ACTIVITY
In the records, each line holding "LEONARD" must be reported.

RECORDED INFORMATION Block Start

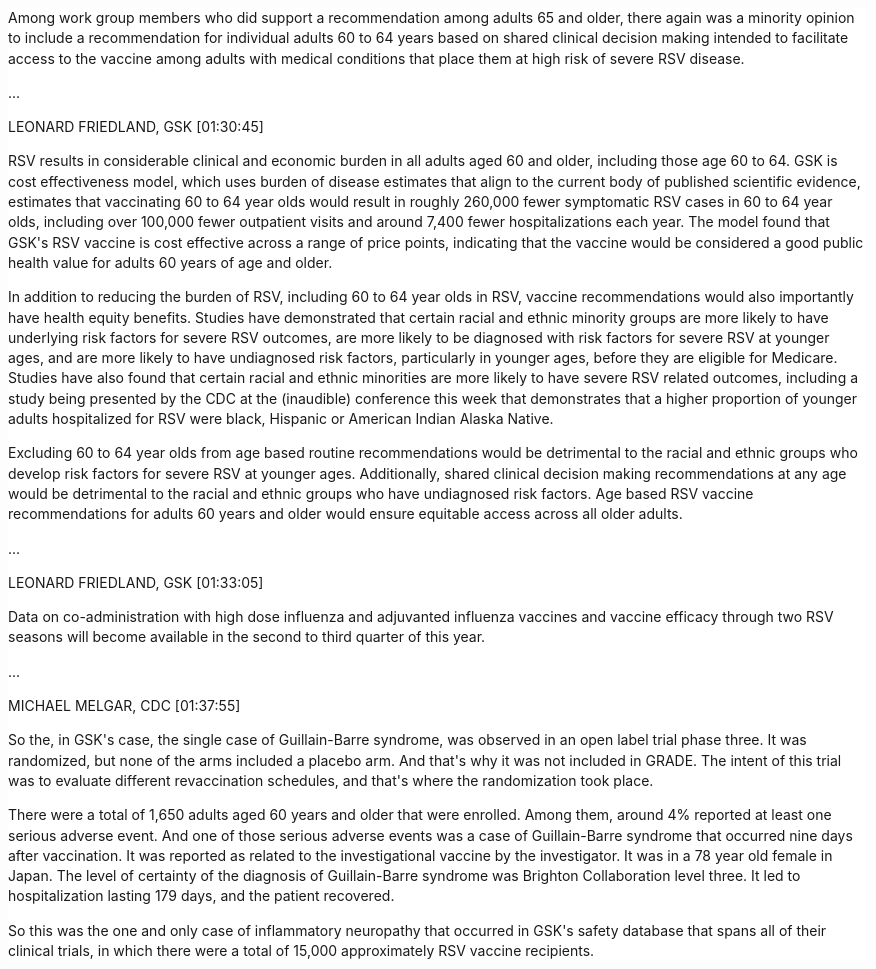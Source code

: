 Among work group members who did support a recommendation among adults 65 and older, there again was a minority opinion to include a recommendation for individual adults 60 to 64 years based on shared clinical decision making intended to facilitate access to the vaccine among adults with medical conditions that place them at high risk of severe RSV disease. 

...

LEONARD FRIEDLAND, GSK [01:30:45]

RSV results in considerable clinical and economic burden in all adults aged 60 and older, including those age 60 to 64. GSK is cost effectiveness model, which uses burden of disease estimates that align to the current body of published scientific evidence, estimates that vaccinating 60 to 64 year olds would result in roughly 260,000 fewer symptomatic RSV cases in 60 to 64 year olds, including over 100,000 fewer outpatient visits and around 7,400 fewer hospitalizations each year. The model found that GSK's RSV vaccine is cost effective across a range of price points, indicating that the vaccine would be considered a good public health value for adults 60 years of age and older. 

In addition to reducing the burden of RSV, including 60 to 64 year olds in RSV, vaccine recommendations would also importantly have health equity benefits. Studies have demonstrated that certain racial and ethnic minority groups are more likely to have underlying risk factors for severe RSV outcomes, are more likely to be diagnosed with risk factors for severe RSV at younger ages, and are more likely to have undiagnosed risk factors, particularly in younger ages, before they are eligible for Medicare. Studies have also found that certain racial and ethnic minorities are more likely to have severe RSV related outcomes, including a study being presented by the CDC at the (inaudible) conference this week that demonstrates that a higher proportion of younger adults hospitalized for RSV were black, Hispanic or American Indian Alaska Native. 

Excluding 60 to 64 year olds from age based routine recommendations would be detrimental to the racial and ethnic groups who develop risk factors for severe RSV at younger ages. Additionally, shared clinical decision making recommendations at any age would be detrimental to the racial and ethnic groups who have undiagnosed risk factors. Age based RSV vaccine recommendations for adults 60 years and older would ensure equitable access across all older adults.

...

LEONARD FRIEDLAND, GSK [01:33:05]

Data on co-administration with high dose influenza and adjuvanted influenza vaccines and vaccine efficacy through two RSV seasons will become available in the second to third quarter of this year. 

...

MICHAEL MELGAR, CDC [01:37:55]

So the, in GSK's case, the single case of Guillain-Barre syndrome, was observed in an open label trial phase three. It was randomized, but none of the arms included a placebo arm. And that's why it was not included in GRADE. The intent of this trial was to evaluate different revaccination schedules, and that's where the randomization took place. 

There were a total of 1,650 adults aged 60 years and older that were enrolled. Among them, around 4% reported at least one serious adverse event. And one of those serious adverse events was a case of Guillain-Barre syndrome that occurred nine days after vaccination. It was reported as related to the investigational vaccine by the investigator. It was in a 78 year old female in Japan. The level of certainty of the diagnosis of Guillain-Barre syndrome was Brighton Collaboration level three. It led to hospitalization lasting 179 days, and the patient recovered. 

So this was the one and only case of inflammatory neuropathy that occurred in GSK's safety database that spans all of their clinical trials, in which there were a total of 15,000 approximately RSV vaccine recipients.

RECORDED INFORMATION Block End

SOLUTION TO THE EXERCISE
LEONARD FRIEDLAND, GSK [01:30:45]
LEONARD FRIEDLAND, GSK [01:33:05]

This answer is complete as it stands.